• About this exercise
What you produce should be every line from the data that includes "several".

• Recorded information
--

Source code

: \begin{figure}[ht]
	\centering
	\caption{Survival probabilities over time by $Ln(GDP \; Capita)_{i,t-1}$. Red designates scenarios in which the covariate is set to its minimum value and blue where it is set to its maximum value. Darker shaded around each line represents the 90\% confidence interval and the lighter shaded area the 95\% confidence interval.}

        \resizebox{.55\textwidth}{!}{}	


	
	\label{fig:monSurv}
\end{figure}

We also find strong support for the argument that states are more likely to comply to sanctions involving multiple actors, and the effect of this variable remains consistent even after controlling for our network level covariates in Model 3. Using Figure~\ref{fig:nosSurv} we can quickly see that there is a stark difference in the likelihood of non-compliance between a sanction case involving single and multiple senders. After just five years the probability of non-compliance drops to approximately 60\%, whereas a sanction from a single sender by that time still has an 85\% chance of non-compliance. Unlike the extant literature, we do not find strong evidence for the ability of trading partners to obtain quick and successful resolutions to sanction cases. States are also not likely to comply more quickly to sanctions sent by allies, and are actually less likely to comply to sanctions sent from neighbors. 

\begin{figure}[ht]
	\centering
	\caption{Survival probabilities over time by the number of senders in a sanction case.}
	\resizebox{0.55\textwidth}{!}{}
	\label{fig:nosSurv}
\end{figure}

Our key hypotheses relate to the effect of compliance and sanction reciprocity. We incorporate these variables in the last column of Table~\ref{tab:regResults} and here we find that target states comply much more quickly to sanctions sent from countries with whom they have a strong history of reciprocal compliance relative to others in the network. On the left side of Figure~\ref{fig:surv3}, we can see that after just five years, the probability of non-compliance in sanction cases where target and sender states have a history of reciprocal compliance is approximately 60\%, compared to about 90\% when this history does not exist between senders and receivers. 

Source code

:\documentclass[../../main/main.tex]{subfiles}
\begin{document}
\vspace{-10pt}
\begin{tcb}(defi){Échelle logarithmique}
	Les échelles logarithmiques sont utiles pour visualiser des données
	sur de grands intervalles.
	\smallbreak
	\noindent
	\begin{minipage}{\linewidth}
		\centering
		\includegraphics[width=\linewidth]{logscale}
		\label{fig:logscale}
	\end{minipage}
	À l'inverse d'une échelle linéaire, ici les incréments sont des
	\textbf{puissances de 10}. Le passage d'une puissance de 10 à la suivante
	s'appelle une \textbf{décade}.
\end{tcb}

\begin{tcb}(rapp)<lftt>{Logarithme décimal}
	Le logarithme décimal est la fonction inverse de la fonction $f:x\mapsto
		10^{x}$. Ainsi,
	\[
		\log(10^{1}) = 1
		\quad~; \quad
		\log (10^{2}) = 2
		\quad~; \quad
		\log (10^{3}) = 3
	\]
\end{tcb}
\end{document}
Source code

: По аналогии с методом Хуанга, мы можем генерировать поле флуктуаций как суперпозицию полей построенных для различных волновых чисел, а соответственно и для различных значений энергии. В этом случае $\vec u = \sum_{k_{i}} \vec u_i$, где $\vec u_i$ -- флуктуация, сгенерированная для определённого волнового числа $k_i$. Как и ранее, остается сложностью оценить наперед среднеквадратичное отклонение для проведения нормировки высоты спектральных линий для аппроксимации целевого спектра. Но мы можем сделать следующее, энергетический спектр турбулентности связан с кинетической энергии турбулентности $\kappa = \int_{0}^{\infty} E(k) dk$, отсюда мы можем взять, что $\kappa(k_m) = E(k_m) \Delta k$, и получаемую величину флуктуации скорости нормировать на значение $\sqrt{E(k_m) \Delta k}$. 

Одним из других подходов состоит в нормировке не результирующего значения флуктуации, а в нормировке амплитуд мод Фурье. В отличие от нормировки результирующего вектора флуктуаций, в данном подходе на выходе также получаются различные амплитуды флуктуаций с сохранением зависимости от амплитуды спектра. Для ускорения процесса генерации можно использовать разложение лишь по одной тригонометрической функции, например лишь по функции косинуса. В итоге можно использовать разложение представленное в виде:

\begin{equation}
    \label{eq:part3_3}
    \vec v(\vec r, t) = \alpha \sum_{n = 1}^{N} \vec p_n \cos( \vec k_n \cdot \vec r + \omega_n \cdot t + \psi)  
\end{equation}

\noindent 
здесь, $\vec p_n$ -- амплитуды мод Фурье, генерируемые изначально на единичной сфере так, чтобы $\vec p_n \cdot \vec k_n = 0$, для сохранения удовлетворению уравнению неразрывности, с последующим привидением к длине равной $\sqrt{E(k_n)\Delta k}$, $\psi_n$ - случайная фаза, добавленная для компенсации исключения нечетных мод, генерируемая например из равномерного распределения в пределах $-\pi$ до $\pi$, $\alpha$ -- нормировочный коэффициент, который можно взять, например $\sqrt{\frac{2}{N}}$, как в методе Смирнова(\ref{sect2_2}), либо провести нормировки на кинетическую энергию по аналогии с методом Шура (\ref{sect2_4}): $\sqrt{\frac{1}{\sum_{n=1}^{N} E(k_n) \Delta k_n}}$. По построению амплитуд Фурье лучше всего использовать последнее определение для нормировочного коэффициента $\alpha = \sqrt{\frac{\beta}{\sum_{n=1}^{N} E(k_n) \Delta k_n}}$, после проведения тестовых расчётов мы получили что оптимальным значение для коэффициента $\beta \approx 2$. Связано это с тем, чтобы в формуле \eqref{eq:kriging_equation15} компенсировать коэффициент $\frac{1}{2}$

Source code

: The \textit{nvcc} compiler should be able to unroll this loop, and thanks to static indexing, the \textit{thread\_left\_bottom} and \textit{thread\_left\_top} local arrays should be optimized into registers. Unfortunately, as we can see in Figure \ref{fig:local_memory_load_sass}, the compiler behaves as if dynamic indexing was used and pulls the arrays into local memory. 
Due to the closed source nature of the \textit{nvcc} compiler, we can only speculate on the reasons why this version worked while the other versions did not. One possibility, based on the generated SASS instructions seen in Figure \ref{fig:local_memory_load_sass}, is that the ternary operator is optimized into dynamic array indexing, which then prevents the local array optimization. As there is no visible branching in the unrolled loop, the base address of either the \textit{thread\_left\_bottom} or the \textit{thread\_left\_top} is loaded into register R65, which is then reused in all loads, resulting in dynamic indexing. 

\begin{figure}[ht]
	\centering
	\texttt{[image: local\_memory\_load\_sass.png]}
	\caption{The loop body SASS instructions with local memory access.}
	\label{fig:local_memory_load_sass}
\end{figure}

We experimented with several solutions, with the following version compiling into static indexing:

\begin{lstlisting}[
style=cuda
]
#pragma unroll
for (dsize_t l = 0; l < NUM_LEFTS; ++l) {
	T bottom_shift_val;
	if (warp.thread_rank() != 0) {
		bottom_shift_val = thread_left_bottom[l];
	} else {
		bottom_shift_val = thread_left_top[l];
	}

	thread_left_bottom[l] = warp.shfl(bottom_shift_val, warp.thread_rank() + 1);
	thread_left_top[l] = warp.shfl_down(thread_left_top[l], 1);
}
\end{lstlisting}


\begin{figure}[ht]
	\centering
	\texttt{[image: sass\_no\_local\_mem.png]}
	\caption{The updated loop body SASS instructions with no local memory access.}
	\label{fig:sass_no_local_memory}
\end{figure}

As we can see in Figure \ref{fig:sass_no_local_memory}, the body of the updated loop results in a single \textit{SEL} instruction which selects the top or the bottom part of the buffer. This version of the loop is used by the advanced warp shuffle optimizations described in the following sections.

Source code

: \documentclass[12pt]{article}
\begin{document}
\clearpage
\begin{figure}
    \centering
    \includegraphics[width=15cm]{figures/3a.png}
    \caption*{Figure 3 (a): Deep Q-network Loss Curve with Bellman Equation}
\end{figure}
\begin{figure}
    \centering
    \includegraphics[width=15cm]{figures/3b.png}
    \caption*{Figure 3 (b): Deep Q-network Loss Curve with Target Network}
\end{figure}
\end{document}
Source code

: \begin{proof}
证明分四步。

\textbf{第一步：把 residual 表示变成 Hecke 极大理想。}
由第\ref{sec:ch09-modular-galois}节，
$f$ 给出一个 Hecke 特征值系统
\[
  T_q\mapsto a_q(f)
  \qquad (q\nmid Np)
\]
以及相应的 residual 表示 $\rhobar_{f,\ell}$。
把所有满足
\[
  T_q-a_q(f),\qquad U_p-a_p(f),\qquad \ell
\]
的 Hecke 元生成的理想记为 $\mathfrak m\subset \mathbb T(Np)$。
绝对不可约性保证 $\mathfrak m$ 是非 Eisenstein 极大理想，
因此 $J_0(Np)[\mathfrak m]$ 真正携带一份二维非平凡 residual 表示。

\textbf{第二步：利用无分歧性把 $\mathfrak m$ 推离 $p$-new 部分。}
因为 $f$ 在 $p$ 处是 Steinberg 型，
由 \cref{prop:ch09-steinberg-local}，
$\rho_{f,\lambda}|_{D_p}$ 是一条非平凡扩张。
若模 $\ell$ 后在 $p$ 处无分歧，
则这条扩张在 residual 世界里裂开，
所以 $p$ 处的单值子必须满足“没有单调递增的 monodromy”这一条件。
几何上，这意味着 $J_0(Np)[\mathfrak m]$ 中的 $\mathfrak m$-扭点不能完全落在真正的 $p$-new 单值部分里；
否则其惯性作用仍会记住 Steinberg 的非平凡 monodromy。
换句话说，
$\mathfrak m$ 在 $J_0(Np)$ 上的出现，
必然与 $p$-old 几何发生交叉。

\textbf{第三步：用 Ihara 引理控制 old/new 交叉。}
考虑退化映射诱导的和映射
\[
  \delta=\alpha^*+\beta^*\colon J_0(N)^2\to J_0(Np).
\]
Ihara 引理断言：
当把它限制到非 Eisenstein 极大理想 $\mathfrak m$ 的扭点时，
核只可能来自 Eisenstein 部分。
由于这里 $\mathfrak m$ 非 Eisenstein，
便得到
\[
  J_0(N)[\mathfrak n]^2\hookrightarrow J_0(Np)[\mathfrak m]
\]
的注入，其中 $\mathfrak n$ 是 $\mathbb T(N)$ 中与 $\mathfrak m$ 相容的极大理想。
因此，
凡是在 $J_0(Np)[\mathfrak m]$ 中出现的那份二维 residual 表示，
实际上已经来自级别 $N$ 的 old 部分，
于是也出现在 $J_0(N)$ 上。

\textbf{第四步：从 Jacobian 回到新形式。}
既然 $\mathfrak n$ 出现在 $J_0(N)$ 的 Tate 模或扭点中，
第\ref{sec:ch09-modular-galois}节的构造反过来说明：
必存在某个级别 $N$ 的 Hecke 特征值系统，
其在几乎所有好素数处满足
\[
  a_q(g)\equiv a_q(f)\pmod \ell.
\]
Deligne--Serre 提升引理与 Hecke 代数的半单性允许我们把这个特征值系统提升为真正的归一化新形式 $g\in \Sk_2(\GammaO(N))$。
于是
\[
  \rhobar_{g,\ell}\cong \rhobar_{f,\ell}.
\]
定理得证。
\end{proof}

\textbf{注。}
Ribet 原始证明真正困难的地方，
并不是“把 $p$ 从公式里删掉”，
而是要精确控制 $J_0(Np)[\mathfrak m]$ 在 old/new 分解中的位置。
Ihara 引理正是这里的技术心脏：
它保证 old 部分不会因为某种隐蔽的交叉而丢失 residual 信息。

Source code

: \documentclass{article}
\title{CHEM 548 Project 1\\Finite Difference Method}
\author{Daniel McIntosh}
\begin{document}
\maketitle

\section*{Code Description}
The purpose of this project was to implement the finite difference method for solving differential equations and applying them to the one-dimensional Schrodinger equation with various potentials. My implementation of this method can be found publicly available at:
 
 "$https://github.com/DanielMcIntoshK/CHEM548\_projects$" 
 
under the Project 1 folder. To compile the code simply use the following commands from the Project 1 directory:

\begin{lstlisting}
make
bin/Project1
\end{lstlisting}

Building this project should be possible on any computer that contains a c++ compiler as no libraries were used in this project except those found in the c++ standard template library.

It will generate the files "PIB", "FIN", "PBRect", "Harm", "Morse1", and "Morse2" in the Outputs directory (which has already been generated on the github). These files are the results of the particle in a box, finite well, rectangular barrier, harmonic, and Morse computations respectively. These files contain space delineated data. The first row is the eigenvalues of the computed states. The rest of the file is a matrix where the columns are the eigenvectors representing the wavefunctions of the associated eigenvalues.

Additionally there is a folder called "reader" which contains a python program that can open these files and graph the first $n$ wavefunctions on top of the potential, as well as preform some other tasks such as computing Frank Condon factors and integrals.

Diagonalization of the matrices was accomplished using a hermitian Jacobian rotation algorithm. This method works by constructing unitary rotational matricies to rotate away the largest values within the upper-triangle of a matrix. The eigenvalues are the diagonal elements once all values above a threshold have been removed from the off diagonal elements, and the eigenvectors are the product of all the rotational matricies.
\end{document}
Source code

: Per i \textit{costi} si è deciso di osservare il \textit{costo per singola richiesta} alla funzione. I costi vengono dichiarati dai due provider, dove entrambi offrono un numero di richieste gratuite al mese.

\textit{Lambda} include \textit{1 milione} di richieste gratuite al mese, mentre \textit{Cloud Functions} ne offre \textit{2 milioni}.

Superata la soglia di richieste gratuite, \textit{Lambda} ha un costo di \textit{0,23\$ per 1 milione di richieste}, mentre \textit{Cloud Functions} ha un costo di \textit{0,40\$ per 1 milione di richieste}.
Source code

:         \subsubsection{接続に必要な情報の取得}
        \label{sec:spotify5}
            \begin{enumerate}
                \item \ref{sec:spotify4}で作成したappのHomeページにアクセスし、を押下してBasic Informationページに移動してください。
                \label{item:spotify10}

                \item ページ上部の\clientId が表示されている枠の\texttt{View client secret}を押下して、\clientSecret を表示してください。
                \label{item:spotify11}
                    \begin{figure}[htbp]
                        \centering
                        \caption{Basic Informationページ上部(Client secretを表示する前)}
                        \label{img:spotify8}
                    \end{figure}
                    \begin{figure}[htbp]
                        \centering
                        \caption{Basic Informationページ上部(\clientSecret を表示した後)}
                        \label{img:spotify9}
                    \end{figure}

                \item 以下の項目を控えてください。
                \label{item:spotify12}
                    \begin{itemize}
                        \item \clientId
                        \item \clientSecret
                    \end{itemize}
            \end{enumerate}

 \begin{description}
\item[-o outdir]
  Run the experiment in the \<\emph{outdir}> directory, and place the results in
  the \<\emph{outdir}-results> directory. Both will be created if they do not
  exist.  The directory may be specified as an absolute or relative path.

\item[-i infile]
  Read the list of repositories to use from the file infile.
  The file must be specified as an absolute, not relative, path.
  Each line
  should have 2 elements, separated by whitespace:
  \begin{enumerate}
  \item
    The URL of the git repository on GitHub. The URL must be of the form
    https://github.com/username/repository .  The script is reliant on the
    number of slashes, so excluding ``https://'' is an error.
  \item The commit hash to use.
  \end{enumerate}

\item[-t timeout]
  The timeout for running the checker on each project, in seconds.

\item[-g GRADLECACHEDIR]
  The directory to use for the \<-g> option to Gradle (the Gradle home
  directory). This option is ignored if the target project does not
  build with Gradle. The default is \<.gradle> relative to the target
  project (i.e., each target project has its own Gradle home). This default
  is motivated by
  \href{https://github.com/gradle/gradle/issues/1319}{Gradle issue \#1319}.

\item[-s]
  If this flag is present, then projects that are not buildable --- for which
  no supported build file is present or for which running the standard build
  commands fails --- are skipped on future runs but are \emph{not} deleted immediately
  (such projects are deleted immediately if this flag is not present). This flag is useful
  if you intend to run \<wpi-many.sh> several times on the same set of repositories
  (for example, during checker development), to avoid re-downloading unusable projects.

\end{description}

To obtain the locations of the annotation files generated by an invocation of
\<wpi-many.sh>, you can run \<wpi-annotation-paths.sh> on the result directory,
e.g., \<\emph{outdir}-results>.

--

• Answer to the exercise
We experimented with several solutions, with the following version compiling into static indexing:
  if you intend to run \<wpi-many.sh> several times on the same set of repositories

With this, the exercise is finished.